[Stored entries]
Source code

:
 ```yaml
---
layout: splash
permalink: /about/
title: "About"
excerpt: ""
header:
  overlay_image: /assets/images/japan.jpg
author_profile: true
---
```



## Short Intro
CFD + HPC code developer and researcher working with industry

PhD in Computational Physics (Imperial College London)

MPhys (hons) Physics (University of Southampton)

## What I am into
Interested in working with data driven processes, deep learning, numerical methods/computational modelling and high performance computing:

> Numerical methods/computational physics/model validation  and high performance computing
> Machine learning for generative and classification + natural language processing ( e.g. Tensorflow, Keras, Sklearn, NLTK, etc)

Work to complete
Please write out exactly the line containing "## What I am into" and every line after it through the end of the records, nothing more.

Task result
## What I am into
Interested in working with data driven processes, deep learning, numerical methods/computational modelling and high performance computing:

> Numerical methods/computational physics/model validation  and high performance computing
> Machine learning for generative and classification + natural language processing ( e.g. Tensorflow, Keras, Sklearn, NLTK, etc)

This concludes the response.